Kosher foods are those that conform to the regulations of Jewish dietary law. The most commonly known rule is that typical Jews don't eat pork. Most seafood is also forbidden unless it has both fins and scales.
"You can't ask for everything," said Ma Peizhen, a co-owner of a Chinese restaurant in Tel Aviv, "you have to choose what kind of customers you want to keep."
Coming from Hong Kong, Ma has lived in Israel and operated restaurants here for over 30 years. Her current restaurant "Hayam Hasini" was opened 13 years ago near the Tel Aviv beach, featuring seafood.
Ma tries to keep the Chinese flavor as possible. All the chefs in her restaurant are from the Chinese mainland. "Chefs from here or Hong Kong just can't make the flavor right." She also brings ingredients like broad bean paste from China to keep the original flavor. But she admitted that Jewish people prefer the alleged Chinese food adapted to the local taste.
"Jews like food with strong flavors, and they prefer it sweeter." Only three restaurants in Tel Aviv are owned by Chinese. There are several Chinese food restaurants with Jewish owners, to Ma, their food is not Chinese food at all, but they are more acceptable by locals.
Ma said most Jewish people don't really know what Chinese food is. In their opinions, Chinese food is greasy and unhealthy. But with more Jewish people traveling or doing business in China, some come to her restaurant specially to order more original Chinese food.
Many Jewish businessmen bring their Chinese partners to the restaurant and recommend the food to their friends who also do business with Chinese people, but they never come here with their families. Maybe because it's not kosher, said Ma.
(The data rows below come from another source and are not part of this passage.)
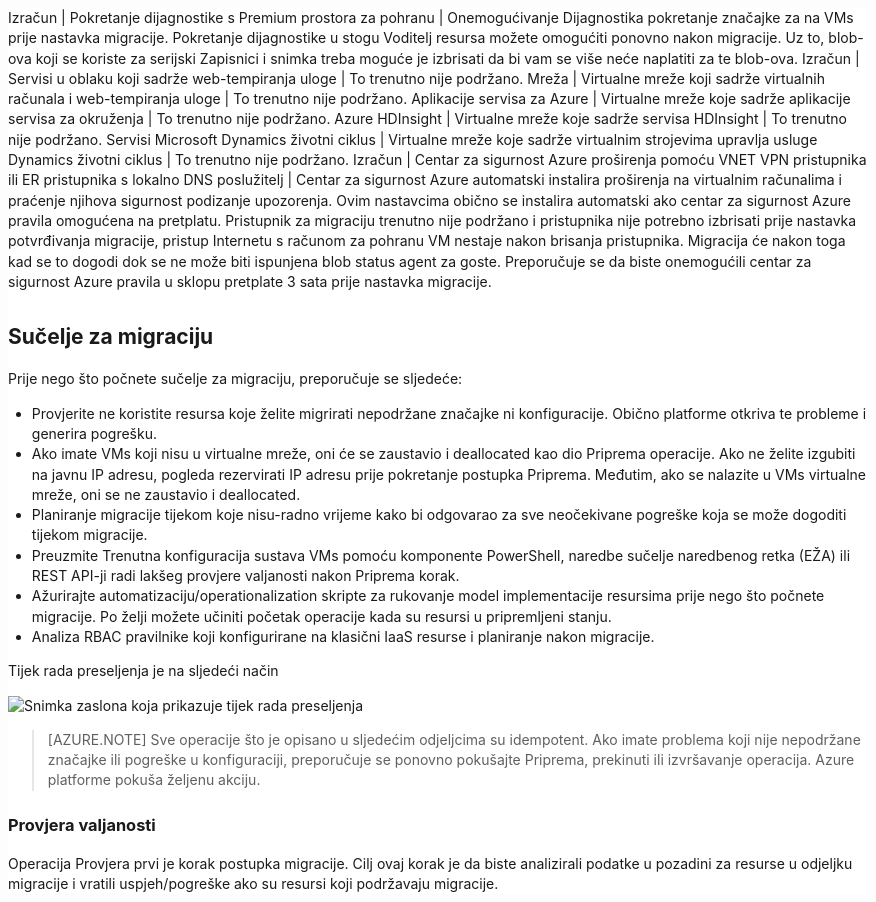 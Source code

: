 Izračun | Pokretanje dijagnostike s Premium prostora za pohranu | Onemogućivanje Dijagnostika pokretanje značajke za na VMs prije nastavka migracije. Pokretanje dijagnostike u stogu Voditelj resursa možete omogućiti ponovno nakon migracije. Uz to, blob-ova koji se koriste za serijski Zapisnici i snimka treba moguće je izbrisati da bi vam se više neće naplatiti za te blob-ova.
Izračun | Servisi u oblaku koji sadrže web-tempiranja uloge | To trenutno nije podržano.
Mreža | Virtualne mreže koji sadrže virtualnih računala i web-tempiranja uloge |  To trenutno nije podržano.
Aplikacije servisa za Azure | Virtualne mreže koje sadrže aplikacije servisa za okruženja | To trenutno nije podržano.
Azure HDInsight | Virtualne mreže koje sadrže servisa HDInsight | To trenutno nije podržano.
Servisi Microsoft Dynamics životni ciklus | Virtualne mreže koje sadrže virtualnim strojevima upravlja usluge Dynamics životni ciklus | To trenutno nije podržano.
Izračun | Centar za sigurnost Azure proširenja pomoću VNET VPN pristupnika ili ER pristupnika s lokalno DNS poslužitelj | Centar za sigurnost Azure automatski instalira proširenja na virtualnim računalima i praćenje njihova sigurnost podizanje upozorenja. Ovim nastavcima obično se instalira automatski ako centar za sigurnost Azure pravila omogućena na pretplatu. Pristupnik za migraciju trenutno nije podržano i pristupnika nije potrebno izbrisati prije nastavka potvrđivanja migracije, pristup Internetu s računom za pohranu VM nestaje nakon brisanja pristupnika. Migracija će nakon toga kad se to dogodi dok se ne može biti ispunjena blob status agent za goste. Preporučuje se da biste onemogućili centar za sigurnost Azure pravila u sklopu pretplate 3 sata prije nastavka migracije.

## <a name="the-migration-experience"></a>Sučelje za migraciju

Prije nego što počnete sučelje za migraciju, preporučuje se sljedeće:

- Provjerite ne koristite resursa koje želite migrirati nepodržane značajke ni konfiguracije. Obično platforme otkriva te probleme i generira pogrešku.
- Ako imate VMs koji nisu u virtualne mreže, oni će se zaustavio i deallocated kao dio Priprema operacije. Ako ne želite izgubiti na javnu IP adresu, pogleda rezervirati IP adresu prije pokretanje postupka Priprema. Međutim, ako se nalazite u VMs virtualne mreže, oni se ne zaustavio i deallocated.
- Planiranje migracije tijekom koje nisu-radno vrijeme kako bi odgovarao za sve neočekivane pogreške koja se može dogoditi tijekom migracije.
- Preuzmite Trenutna konfiguracija sustava VMs pomoću komponente PowerShell, naredbe sučelje naredbenog retka (EŽA) ili REST API-ji radi lakšeg provjere valjanosti nakon Priprema korak.
- Ažurirajte automatizaciju/operationalization skripte za rukovanje model implementacije resursima prije nego što počnete migracije. Po želji možete učiniti početak operacije kada su resursi u pripremljeni stanju.
- Analiza RBAC pravilnike koji konfigurirane na klasični IaaS resurse i planiranje nakon migracije.

Tijek rada preseljenja je na sljedeći način

![Snimka zaslona koja prikazuje tijek rada preseljenja](./media/virtual-machines-windows-migration-classic-resource-manager/migration-workflow.png)

>[AZURE.NOTE] Sve operacije što je opisano u sljedećim odjeljcima su idempotent. Ako imate problema koji nije nepodržane značajke ili pogreške u konfiguraciji, preporučuje se ponovno pokušajte Priprema, prekinuti ili izvršavanje operacija. Azure platforme pokuša željenu akciju.

### <a name="validate"></a>Provjera valjanosti

Operacija Provjera prvi je korak postupka migracije. Cilj ovaj korak je da biste analizirali podatke u pozadini za resurse u odjeljku migracije i vratili uspjeh/pogreške ako su resursi koji podržavaju migracije.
To save her business, Ma began to contact with travel agencies like she used to do in Haifa years ago. Currently group tourists take around 40 percent of her business, another 30 percent are Jews, and the rest are diplomats, companies and Koreans working in Tel Aviv. They also offer business lunch for people working around. Although Ma doesn't want to change the original Chinese style, they have to change the flavors a little bit according to different customers.
The chefs can tell where the customers come from only by the dishes they order, said Ma. Jewish people only order certain dishes, so as Koreans and so on. For Chinese tourists, she always asks from which provinces they come and tells the chefs to cook according to the flavors they prefer.
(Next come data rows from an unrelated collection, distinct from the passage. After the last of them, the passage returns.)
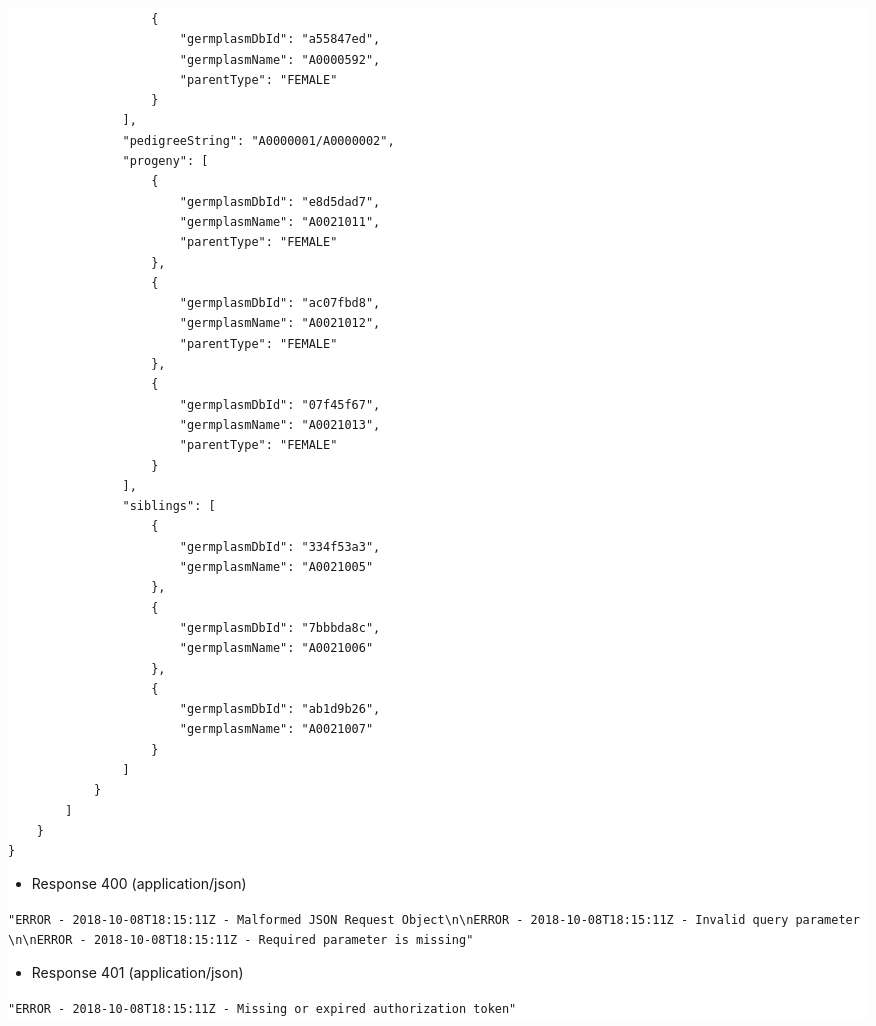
 ```
                    {
                        "germplasmDbId": "a55847ed",
                        "germplasmName": "A0000592",
                        "parentType": "FEMALE"
                    }
                ],
                "pedigreeString": "A0000001/A0000002",
                "progeny": [
                    {
                        "germplasmDbId": "e8d5dad7",
                        "germplasmName": "A0021011",
                        "parentType": "FEMALE"
                    },
                    {
                        "germplasmDbId": "ac07fbd8",
                        "germplasmName": "A0021012",
                        "parentType": "FEMALE"
                    },
                    {
                        "germplasmDbId": "07f45f67",
                        "germplasmName": "A0021013",
                        "parentType": "FEMALE"
                    }
                ],
                "siblings": [
                    {
                        "germplasmDbId": "334f53a3",
                        "germplasmName": "A0021005"
                    },
                    {
                        "germplasmDbId": "7bbbda8c",
                        "germplasmName": "A0021006"
                    },
                    {
                        "germplasmDbId": "ab1d9b26",
                        "germplasmName": "A0021007"
                    }
                ]
            }
        ]
    }
}
```

+ Response 400 (application/json)
```
"ERROR - 2018-10-08T18:15:11Z - Malformed JSON Request Object\n\nERROR - 2018-10-08T18:15:11Z - Invalid query parameter\n\nERROR - 2018-10-08T18:15:11Z - Required parameter is missing"
```

+ Response 401 (application/json)
```
"ERROR - 2018-10-08T18:15:11Z - Missing or expired authorization token"
```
Sangpagk Lee, a Korean who has worked in Tel Aviv for three years, come to Ma's restaurant every two or three months. Lee said there's no Korean restaurant in Tel Aviv, so many Koreans choose Chinese restaurants and the food here makes them satisfied. "We do not care they change it or not. The food is tasty for us, that's why we come here."
In another Chinese restaurant in west Jerusalem, the story is totally different. Owned by a Jewish boss who can speak fluent mandarin Chinese, the kosher restaurant "Sheyan" is described on its website as "a captivating merge between Jerusalem's eclectic atmosphere and China's traditional cuisine".